Assigned task: Print every record exactly.

━━━━━━━━━━━━━━━━

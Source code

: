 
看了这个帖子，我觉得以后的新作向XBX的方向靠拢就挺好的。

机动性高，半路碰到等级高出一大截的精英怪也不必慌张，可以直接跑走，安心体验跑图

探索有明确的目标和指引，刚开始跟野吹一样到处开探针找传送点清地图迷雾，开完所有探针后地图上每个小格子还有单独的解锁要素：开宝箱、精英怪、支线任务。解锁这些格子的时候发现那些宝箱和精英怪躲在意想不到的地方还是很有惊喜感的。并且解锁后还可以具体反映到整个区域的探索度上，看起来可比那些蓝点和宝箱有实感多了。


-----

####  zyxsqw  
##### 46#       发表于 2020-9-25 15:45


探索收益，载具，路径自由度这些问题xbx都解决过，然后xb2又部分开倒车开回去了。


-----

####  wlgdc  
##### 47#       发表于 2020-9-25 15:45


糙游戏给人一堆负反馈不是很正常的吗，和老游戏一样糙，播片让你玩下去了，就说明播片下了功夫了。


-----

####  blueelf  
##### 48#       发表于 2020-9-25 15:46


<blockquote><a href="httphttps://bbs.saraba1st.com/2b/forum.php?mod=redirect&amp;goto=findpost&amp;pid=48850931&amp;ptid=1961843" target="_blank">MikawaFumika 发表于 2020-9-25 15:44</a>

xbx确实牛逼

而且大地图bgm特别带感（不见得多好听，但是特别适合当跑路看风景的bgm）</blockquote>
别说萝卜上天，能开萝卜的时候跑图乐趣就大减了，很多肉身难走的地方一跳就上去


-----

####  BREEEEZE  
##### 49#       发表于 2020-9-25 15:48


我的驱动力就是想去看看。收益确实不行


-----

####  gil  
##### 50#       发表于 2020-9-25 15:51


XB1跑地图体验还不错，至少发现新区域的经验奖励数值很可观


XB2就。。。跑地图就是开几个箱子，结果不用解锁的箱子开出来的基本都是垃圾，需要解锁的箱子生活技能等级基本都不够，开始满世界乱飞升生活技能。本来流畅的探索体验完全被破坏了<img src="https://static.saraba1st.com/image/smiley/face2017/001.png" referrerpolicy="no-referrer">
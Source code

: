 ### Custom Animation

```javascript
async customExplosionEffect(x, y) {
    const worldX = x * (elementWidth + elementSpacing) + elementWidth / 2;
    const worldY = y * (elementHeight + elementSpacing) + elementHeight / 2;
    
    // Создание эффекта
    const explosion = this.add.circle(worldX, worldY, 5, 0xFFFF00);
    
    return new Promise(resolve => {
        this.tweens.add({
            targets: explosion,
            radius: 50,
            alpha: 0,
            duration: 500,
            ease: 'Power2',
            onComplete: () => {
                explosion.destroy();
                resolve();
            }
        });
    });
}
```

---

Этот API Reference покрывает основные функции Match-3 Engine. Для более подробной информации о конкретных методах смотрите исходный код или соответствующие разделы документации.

━━━━━━━━━━━━━━━━

Completed exercise:
Source code

: 
看了这个帖子，我觉得以后的新作向XBX的方向靠拢就挺好的。

机动性高，半路碰到等级高出一大截的精英怪也不必慌张，可以直接跑走，安心体验跑图

探索有明确的目标和指引，刚开始跟野吹一样到处开探针找传送点清地图迷雾，开完所有探针后地图上每个小格子还有单独的解锁要素：开宝箱、精英怪、支线任务。解锁这些格子的时候发现那些宝箱和精英怪躲在意想不到的地方还是很有惊喜感的。并且解锁后还可以具体反映到整个区域的探索度上，看起来可比那些蓝点和宝箱有实感多了。


-----

####  zyxsqw  
##### 46#       发表于 2020-9-25 15:45


探索收益，载具，路径自由度这些问题xbx都解决过，然后xb2又部分开倒车开回去了。


-----

####  wlgdc  
##### 47#       发表于 2020-9-25 15:45


糙游戏给人一堆负反馈不是很正常的吗，和老游戏一样糙，播片让你玩下去了，就说明播片下了功夫了。


-----

####  blueelf  
##### 48#       发表于 2020-9-25 15:46


<blockquote><a href="httphttps://bbs.saraba1st.com/2b/forum.php?mod=redirect&amp;goto=findpost&amp;pid=48850931&amp;ptid=1961843" target="_blank">MikawaFumika 发表于 2020-9-25 15:44</a>

xbx确实牛逼

而且大地图bgm特别带感（不见得多好听，但是特别适合当跑路看风景的bgm）</blockquote>
别说萝卜上天，能开萝卜的时候跑图乐趣就大减了，很多肉身难走的地方一跳就上去


-----

####  BREEEEZE  
##### 49#       发表于 2020-9-25 15:48


我的驱动力就是想去看看。收益确实不行


-----

####  gil  
##### 50#       发表于 2020-9-25 15:51


XB1跑地图体验还不错，至少发现新区域的经验奖励数值很可观


XB2就。。。跑地图就是开几个箱子，结果不用解锁的箱子开出来的基本都是垃圾，需要解锁的箱子生活技能等级基本都不够，开始满世界乱飞升生活技能。本来流畅的探索体验完全被破坏了<img src="https://static.saraba1st.com/image/smiley/face2017/001.png" referrerpolicy="no-referrer">
Source code

: ### Custom Animation

```javascript
async customExplosionEffect(x, y) {
    const worldX = x * (elementWidth + elementSpacing) + elementWidth / 2;
    const worldY = y * (elementHeight + elementSpacing) + elementHeight / 2;
    
    // Создание эффекта
    const explosion = this.add.circle(worldX, worldY, 5, 0xFFFF00);
    
    return new Promise(resolve => {
        this.tweens.add({
            targets: explosion,
            radius: 50,
            alpha: 0,
            duration: 500,
            ease: 'Power2',
            onComplete: () => {
                explosion.destroy();
                resolve();
            }
        });
    });
}
```

---

Этот API Reference покрывает основные функции Match-3 Engine. Для более подробной информации о конкретных методах смотрите исходный код или соответствующие разделы документации.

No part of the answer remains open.